In 2016, The Washington Post called Paul Ryan's health care plan, "flimsy." Here's their commentary...
"IT HAS been more than six years since the Affordable Care Act passed and nearly three years since its major provisions began phasing in. During that time, the rate of uninsured Americans has plummeted to a historic low. Also during that time, Republicans have blamed the law for practically every problem with the health-care system, the economy and more. But they have infamously not united behind a credible alternative."
Then Paul Ryan, who should just go back to Wisconsin and stick to making cheese, came out with his version which has ended up, along with Tom Price's version, as what Republicans are going with. But listen to this, two weak points that are pointed out by WP in the 2016 rendition...
The proposal does not say how valuable the credit would be, nor the rate at which it would increase.

The document also does not predict how many people it would cover, nor how much the plan would cost.
Whether these weaknesses were addressed in the latest bill that just cleared the first hurdle in the House and is now being debated in Committee, hasn't been revealed. Ryan, who is beginning to mirror Donald Trump in misinformation, stated "Because of Obamacare, Medicare is going broke." NPR says, "In fact, the opposite appears to be true — Obamacare may actually have extended the life of Medicare."

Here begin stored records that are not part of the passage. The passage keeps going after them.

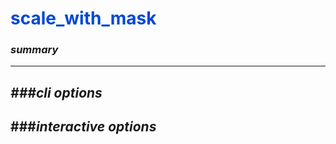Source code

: # <span style="color: #0048d8">**scale_with_mask**</span>

### *summary*
---


*###cli options*
---


###*interactive options*
---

This year's Medicare Trustees Report says the program would now be able to pay all its bills through 2028, a full 11 years longer than a 2009 forecast — an improvement Medicare's trustees attribute, in part, to changes in Medicare called for in the Affordable Care Act and other economic factors.
What is occurring here, from the top down, is the use of lies and deception from the Republicans to
sell their programs, with healthcare just the latest issue. It rose to popularity in the days of George W. Bush and Karl Rove when prevarication was the norm. It hasn't changed. But apparently Paul Ryan hasn't differed as much as he thought in his bill with Obamacare. Here is what the experts are saying...
"And the irony of the Ryan Medicare plan, say some health policy analysts, is that it would turn the government program into something that looks very much like the structure created for insurance plans sold under the ACA."
"'The way it works is comparable to Obamacare,' says physician and conservative policy analyst Avik Roy, founder of the Foundation for Research on Equal Opportunity." 
There is no way to predict just where and how far the Republicans will take their drive to get rid of the Affordable Care Act, or what they will come up with as a replacement, if they are successful. What we do know is that the American public will not be the beneficiary. It will be the wealthy and big business.